Yes I do and I *love* all the stories! I have a slightly different one. My cousin's son received a pet rat as a surprise birthday present. After the novelty wore off, my cousin tried to get me to take "Patches" home. I refused twice. I am *ALWAYS* bringing home the critters my family no longer wants. Anyway, about 2 years after he received her, I actually got to see her. Poor thing was in a small cage with a paint can on top of the lid so she wouldn't climb out. I had no experience with rats, but I had mice, hamsters, guinea pigs, etc. so I asked what she ate. The reply I got was "Well, we're out of food, so she's been eating a piece of cheese every other day." That was all I needed. She came home with me. I did research and got books, and learned that age THREE is "textbook" lifespan for a rat and Patches, who became Maggie, was close to 3. She became my baby and was almost always on my shoulder. I loved her very much. I had her about 8 months before our first vet visit. She has having breathing problems and he said it was due to age and the fact that she came from a smoking home. She spent another 6 months or so with us before I had to put her down. (She was about 4 or 5!!!) Yes, I had her put down when she was no longer breathing with ease. It was a hard thing to do (isn't it always?) and I told her we just didn't have enough time together and I was sorry I didn't rescue her sooner. My husband tried to push me into getting another rat and we spent many days looking at the rats at PetCo, but it just wasn't right. One day about 4 or 5 months after Maggie was put down, we went to PetCo for other reasons and stopped at the rat cage. The girl opened the lid and all the rats came over to the glass, looked around, then went back to their hidey hole..... except one. She just sat there staring at me. I'd move from one side of the tank to the other and she would follow. I said I needed to think about it while we shopped (I NEVER impulse buy a critter!) and an hour later, we walked back to the tank. The cashier was there (rat cages are by the cashiers) and said, "That little grey and white rat has been looking for you!" Sure enough, she was staring at the corner of the tank in the direction we left. I knew right away that Maggie had come back to me. We bought her and a friend and though we lost her friend on July 5 of this year, Moo is still with us. Her name is Molly, but she eats everything so my husband started mooing at her, and the name stuck.



She is so much like Maggie and it didn't take any time to tame her. She does a *lot* of the same things Maggie did and she loves M&M's, just like Maggie. I can happily say Moo has been with us 3 years and 2 days..... Maggie never left.


----------



## bfogg (Nov 19, 2009)

I know for sure they do come back. I could tell you stories.........






Bonnie


----------



## REO (Nov 19, 2009)

I wish my cat would come back!





Cats to me are like dogs are to the rest of you. I lost my cat Madam. It took 10 years for her to come back as Pandora. I lost Pan when she was 10 and it has now been 10 years and I've waited SO long for her but I don't see her.

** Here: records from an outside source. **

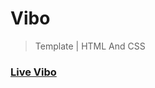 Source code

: # Vibo

> Template | HTML And CSS

<h3>
  <a href="https://ahmed-abdulraziq.github.io/Vibo/" target="_blank"  title="Demo">
    Live Vibo
  </a>
</h3>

I'm afraid I won't know her if she does. Rats, now I'm crying.

This 10 years on, 10 years off thing is killing me.

I WANT MY CAT!!!!

When we lose a horse or other kitty, I always beg them to come back to me.


----------



## Kim~Crayonboxminiatures (Nov 19, 2009)

I don't know that I believe pets come back in another pet, but I do have a strong feeling that the Toy Fox Terrier I lost last fall is "training" my puppy Teo. Somehow they are strongly linked, but I don't know how, I don't feel that Tucker came back as Teo, just that he is here helping with Teo.


----------



## Miniv (Nov 19, 2009)

They DEFINITELY come back.........both in Spirit to say "hi"



and "I love you".....or sometimes they come back to escort a friend over The Bridge.....Have had a horse and a dog do this.

As for returning in another body, I think your question has already been answered. Yep.



We currently have one of our cats and one of our dogs who have been with us before.


----------



## rubyviewminis (Nov 19, 2009)

I love the stories, I don't feel alone.

Bonnie, would love to read some.

Reo, I try to read this when I lose a dear friend, or times when I miss one. It applies to all kitties and horses.

"Don't Cry For The Horses"

Don't cry for the horses that life has set free

A million white horses forever to be

Don't cry for the horses now in God's hand

They prance and they dance in a heavenly band

They were ours as a gift, but never to keep

As they close their eyes now, forever to sleep

Their spirits unbound, on silver wings they fly

A million white horses against the blue sky

Look up into heaven, you'll see them above

The horses we lost, the horses we loved

Manes and tails flying, they gallop through time

They were never yours, they were never mine

Don't cry for the horses, they'll be back someday

When our time is gone, they will show us the way

Do you hear that soft nicker, close to your ear?

Don't cry for the horses, love the ones that are here.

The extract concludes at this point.